━━━ Data for analysis ━━━

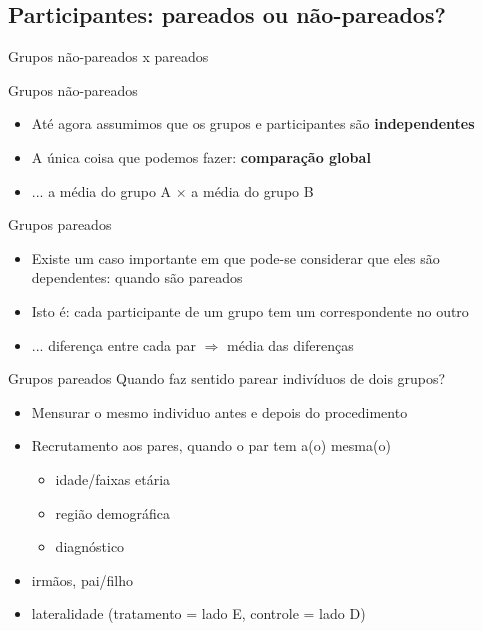 \documentclass{beamer}
\begin{document}
\subsection{Participantes: pareados ou não-pareados?}

\begin{frame}{Grupos não-pareados x pareados}
  \begin{block}{Grupos não-pareados}
    \begin{itemize}
    \item Até agora assumimos que os grupos e participantes são {\bf independentes}
    \item A única coisa que podemos fazer: {\bf comparação global}
    \item ... a média do grupo A $\times$ a média do grupo B
    \end{itemize}
  \end{block}
  \begin{block}{Grupos pareados}
    \begin{itemize}
    \item Existe um caso importante em que pode-se considerar que eles são dependentes: quando são pareados
    \item Isto é: cada participante de um grupo tem um correspondente no outro
    \item ... diferença entre cada par $\Rightarrow$ média das diferenças
    \end{itemize}
  \end{block}
\end{frame}

\begin{frame}{Grupos pareados}
Quando faz sentido parear indivíduos de dois grupos?
  \begin{itemize}
  \item Mensurar o \alert{mesmo} individuo antes e depois do procedimento
  \item Recrutamento aos pares, quando o par tem a(o) mesma(o)
    \begin{itemize}
    \item idade/faixas etária
    \item região demográfica
    \item diagnóstico
    \end{itemize}
  \item irmãos, pai/filho
  \item lateralidade (tratamento = lado E, controle = lado D)
  \end{itemize}
\end{frame}
\end{document}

━━━

Problem to work on
The answer must be a word-for-word copy of all the entries, containing no pictures.

Answer to this problem
 \documentclass{beamer}
\begin{document}
\subsection{Participantes: pareados ou não-pareados?}

\begin{frame}{Grupos não-pareados x pareados}
  \begin{block}{Grupos não-pareados}
    \begin{itemize}
    \item Até agora assumimos que os grupos e participantes são {\bf independentes}
    \item A única coisa que podemos fazer: {\bf comparação global}
    \item ... a média do grupo A $\times$ a média do grupo B
    \end{itemize}
  \end{block}
  \begin{block}{Grupos pareados}
    \begin{itemize}
    \item Existe um caso importante em que pode-se considerar que eles são dependentes: quando são pareados
    \item Isto é: cada participante de um grupo tem um correspondente no outro
    \item ... diferença entre cada par $\Rightarrow$ média das diferenças
    \end{itemize}
  \end{block}
\end{frame}

\begin{frame}{Grupos pareados}
Quando faz sentido parear indivíduos de dois grupos?
  \begin{itemize}
  \item Mensurar o \alert{mesmo} individuo antes e depois do procedimento
  \item Recrutamento aos pares, quando o par tem a(o) mesma(o)
    \begin{itemize}
    \item idade/faixas etária
    \item região demográfica
    \item diagnóstico
    \end{itemize}
  \item irmãos, pai/filho
  \item lateralidade (tratamento = lado E, controle = lado D)
  \end{itemize}
\end{frame}
\end{document}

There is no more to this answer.